Businesses should start pandemic recovery plans today

As phase three of the coronavirus pandemic approaches, governments and organizations need to set their pandemic management protocols (PMPs) which outline how people work, travel, congregate, and connect – says research and advisory firm Forrester.

The Covid-19 timeline in the US and Europe is divided into four phases, notes the consultancy in a report titled “Returning To Work.” Phase 1 (Infection) lasted from January to mid-March 2020, and involved the rapid spread of the disease. Phase 2 (Social Distancing) involves stay-at-home measures, with new infections expected to plummet by mid-May. Phase 3 (Management) will potentially span from mid-May 2020 to April 2021, with protocols defining new ways of working, travelling, and congregating. Forrester says firms will create their own systems to maintain workforce health, with quick testing improving the public health response.

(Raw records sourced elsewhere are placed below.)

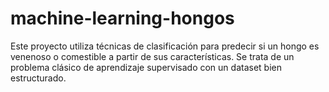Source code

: # machine-learning-hongos
Este proyecto utiliza técnicas de clasificación para predecir si un hongo es venenoso o comestible a partir de sus características. Se trata de un problema clásico de aprendizaje supervisado con un dataset bien estructurado.
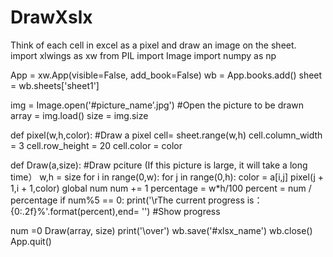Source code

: # DrawXslx
Think of each cell in excel as a pixel and draw an image on the sheet.
import xlwings as xw
from PIL import Image
import numpy as np

App = xw.App(visible=False, add_book=False)
wb = App.books.add()
sheet = wb.sheets['sheet1']

img = Image.open('#picture_name’.jpg')    #Open the picture to be drawn
array = img.load()
size = img.size

def pixel(w,h,color):   #Draw a pixel
    cell= sheet.range(w,h)
    cell.column_width = 3
    cell.row_height = 20
    cell.color = color

def Draw(a,size):    #Draw pciture   (If this picture is large, it will take a long time）
    w,h = size
    for i in range(0,w):
        for j in range(0,h):
            color = a[i,j]
            pixel(j + 1,i + 1,color)
            global num
            num += 1
            percentage = w*h/100
            percent = num / percentage
            if num%5 == 0:
                print('\rThe current progress is：{0:.2f}%'.format(percent),end= '')    #Show progress

num =0
Draw(array, size)
print('\over')
wb.save('#xlsx_name')
wb.close()
App.quit()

Phase 4 (Eradication) could span from April to June 2021, with vaccines available to end the pandemic. This is, however, on the optimistic side of the vaccine development timeline. Post-pandemic conditions will however be a “new normal,” according to Forrester, with shifts in consumer buying and organizational management change.

Businesses should start pandemic recovery plans today

With phase three approaching, Forrester stresses that if the phase is mismanaged, countries could loop back to phase one (Infection) – restarting the recovery process from the beginning.

In consultation with government regulations, companies need to prepare now for the restart of closed plants, reopening of stores, and returning employees. Planning will be tough, however, because of uncertainty about the duration of the pandemic and the risk of recurring outbreaks.

“A pandemic recovery, just as with pandemic planning, requires its own unique response because disease outbreaks can subside and then flare up again,” said Stephanie Balaouras, vice president and group research director at Forrester. “Since this global pandemic is the first in 10 years, and only the second in 50 years, organizations need guidance on how to quickly close and reopen their operations if there is a new burst of infections or a second wave.”

Forrester recommends establishing key pandemic recovery planning measures before returning employees to work.

First, employees should return in stages to minimize infection risk; this also reduces financial risk from reopening before demand resumes. Companies should likewise reconfigure physical spaces and processes to align with OSHA or other regulatory frameworks on coronavirus.

Companies should also look to leverage digital to pivot to new revenue models. Online channels, for example, have been important for many firms dealing with the closure of physical retail locations.

Forrester also recommends examining the company’s financial viability to determine the timing and scale of return. CFOs should look to balance cost-cutting with operational requirements.

Organizations should also chart a communication strategy on how they will communicate with stakeholders during and after the pandemic – determining channels, modes of communication, and frequency.

Finally, companies should build in resiliency – creating risk mitigation strategy, flexible response capabilities, and more dependable supply chains.